▶ Task instructions
What is needed is an exact repetition of the lines from the first one in the data through the line with "While the Flickr", with no pictures.

▶ Entries taken from a collection
——————————

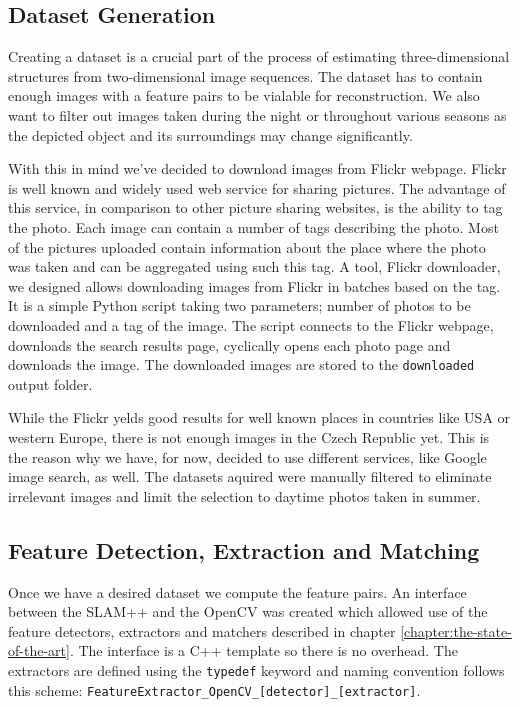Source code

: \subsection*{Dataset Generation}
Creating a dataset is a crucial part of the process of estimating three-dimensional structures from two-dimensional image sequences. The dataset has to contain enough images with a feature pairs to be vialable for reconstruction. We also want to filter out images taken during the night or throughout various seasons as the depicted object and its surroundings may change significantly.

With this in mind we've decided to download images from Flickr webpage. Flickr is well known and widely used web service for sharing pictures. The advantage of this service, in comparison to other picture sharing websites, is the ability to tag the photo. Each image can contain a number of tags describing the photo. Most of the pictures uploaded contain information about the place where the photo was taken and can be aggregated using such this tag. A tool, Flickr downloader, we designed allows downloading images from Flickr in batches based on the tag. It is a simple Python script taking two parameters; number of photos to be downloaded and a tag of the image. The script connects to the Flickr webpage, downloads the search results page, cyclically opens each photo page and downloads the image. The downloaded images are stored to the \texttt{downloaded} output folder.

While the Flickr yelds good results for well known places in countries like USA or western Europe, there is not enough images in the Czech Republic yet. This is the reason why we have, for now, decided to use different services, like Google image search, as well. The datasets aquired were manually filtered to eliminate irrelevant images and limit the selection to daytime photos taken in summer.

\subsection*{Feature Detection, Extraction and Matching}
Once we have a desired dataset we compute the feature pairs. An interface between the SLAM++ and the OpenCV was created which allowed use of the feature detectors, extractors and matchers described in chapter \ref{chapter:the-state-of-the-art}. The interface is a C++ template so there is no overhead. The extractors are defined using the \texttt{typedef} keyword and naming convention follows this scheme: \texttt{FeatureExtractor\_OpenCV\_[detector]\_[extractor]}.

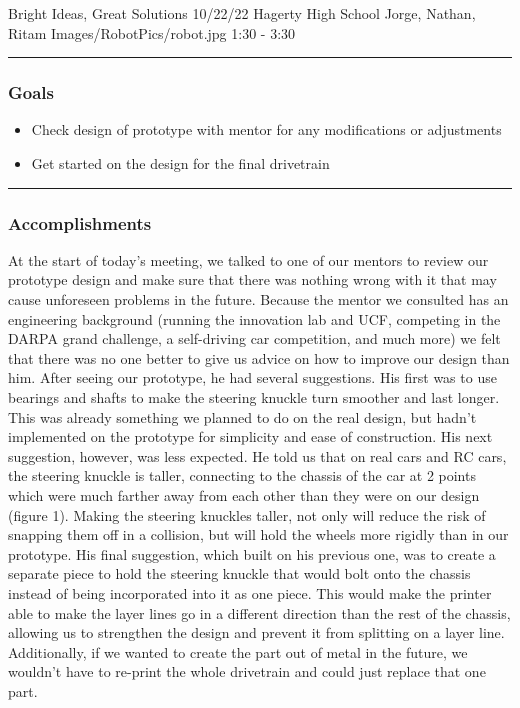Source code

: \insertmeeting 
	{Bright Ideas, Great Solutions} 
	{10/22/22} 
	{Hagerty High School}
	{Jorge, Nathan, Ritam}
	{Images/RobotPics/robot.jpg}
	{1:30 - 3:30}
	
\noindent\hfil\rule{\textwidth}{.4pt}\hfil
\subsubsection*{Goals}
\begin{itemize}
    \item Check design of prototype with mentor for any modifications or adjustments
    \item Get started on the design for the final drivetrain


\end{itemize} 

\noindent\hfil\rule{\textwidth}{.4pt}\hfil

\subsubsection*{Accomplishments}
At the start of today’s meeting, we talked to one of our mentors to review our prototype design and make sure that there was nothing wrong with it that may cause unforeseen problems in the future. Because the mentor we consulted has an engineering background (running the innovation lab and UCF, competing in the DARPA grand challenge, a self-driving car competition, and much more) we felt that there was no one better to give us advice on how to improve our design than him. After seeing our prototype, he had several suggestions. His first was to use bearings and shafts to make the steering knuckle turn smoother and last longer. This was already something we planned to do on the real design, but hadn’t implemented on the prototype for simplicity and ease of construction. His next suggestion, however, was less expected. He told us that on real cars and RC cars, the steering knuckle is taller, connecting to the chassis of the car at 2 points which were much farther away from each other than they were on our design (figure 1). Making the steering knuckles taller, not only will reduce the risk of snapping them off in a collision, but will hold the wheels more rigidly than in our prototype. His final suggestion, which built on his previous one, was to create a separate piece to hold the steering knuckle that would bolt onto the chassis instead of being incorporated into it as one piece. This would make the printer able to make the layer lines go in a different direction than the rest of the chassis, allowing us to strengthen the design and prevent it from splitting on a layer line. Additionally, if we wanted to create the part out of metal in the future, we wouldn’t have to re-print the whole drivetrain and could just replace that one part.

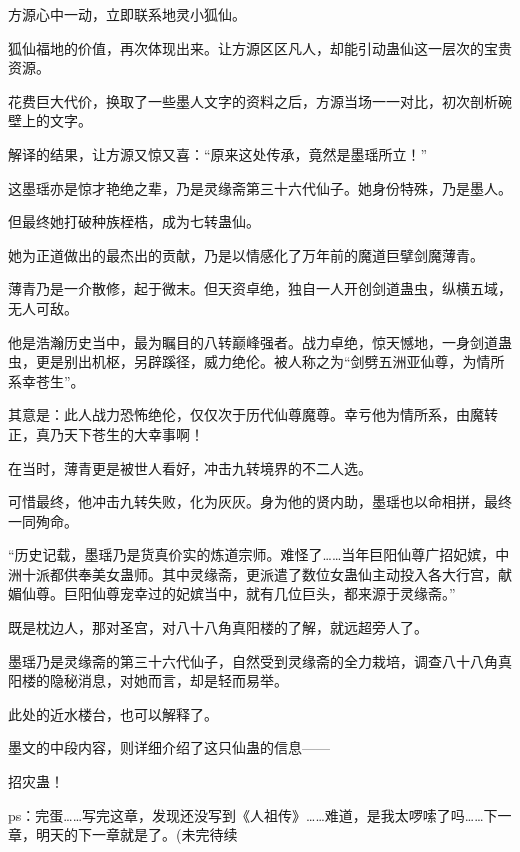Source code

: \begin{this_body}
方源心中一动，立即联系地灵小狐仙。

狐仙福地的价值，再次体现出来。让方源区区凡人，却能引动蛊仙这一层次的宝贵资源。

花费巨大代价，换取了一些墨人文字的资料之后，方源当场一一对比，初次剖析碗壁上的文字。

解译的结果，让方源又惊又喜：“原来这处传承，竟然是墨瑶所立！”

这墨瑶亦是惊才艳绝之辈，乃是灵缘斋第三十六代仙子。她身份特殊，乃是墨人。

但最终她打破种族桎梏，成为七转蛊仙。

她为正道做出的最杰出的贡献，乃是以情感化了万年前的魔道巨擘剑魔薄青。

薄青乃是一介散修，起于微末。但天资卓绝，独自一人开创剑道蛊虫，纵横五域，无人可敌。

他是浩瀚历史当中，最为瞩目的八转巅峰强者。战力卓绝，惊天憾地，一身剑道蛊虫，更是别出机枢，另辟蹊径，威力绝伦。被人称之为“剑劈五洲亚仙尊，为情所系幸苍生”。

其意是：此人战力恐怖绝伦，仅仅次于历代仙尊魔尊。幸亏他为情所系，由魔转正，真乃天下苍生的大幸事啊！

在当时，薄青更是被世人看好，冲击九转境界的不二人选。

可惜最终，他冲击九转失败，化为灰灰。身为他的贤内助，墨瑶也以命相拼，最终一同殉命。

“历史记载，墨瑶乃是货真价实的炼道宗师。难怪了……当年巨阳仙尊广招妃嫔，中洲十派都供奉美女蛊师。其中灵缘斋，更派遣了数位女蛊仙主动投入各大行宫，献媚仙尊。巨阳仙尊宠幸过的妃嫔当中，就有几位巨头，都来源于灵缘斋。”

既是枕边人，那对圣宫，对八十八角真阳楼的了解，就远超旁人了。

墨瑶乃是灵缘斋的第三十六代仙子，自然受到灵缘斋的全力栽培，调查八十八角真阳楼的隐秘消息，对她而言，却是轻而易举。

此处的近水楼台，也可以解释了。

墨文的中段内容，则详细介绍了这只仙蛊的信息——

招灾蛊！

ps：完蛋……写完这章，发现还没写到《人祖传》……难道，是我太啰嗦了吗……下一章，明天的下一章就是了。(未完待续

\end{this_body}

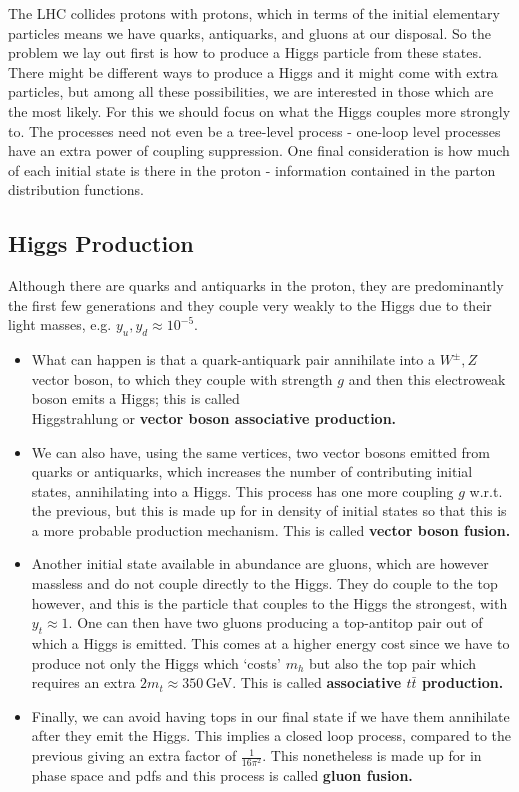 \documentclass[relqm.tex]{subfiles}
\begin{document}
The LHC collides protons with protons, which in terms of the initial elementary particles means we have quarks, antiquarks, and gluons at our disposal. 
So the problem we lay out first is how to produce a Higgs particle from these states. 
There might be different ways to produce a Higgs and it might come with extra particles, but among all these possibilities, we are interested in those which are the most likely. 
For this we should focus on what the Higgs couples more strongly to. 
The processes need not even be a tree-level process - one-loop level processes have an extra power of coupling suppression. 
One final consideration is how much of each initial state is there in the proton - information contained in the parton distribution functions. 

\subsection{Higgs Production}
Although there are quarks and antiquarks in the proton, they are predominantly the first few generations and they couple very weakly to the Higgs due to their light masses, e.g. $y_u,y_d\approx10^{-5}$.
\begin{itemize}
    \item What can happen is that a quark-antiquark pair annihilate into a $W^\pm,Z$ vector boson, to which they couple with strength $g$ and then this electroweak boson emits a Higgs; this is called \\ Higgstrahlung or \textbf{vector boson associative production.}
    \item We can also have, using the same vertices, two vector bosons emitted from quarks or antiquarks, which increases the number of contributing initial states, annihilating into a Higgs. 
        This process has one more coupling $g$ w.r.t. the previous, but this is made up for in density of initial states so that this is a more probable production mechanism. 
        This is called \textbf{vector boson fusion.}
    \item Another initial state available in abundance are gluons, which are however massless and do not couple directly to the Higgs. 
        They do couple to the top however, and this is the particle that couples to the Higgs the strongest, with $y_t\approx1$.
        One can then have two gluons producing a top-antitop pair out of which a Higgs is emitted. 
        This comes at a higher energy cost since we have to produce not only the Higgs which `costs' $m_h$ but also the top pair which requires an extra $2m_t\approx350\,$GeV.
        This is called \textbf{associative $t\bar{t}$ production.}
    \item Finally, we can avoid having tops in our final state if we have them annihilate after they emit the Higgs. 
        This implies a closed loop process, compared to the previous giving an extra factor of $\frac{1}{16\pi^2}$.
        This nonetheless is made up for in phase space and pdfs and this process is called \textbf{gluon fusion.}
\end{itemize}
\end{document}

——————————

▶ Written response
Source code

: \subsection*{Dataset Generation}
Creating a dataset is a crucial part of the process of estimating three-dimensional structures from two-dimensional image sequences. The dataset has to contain enough images with a feature pairs to be vialable for reconstruction. We also want to filter out images taken during the night or throughout various seasons as the depicted object and its surroundings may change significantly.

With this in mind we've decided to download images from Flickr webpage. Flickr is well known and widely used web service for sharing pictures. The advantage of this service, in comparison to other picture sharing websites, is the ability to tag the photo. Each image can contain a number of tags describing the photo. Most of the pictures uploaded contain information about the place where the photo was taken and can be aggregated using such this tag. A tool, Flickr downloader, we designed allows downloading images from Flickr in batches based on the tag. It is a simple Python script taking two parameters; number of photos to be downloaded and a tag of the image. The script connects to the Flickr webpage, downloads the search results page, cyclically opens each photo page and downloads the image. The downloaded images are stored to the \texttt{downloaded} output folder.

While the Flickr yelds good results for well known places in countries like USA or western Europe, there is not enough images in the Czech Republic yet. This is the reason why we have, for now, decided to use different services, like Google image search, as well. The datasets aquired were manually filtered to eliminate irrelevant images and limit the selection to daytime photos taken in summer.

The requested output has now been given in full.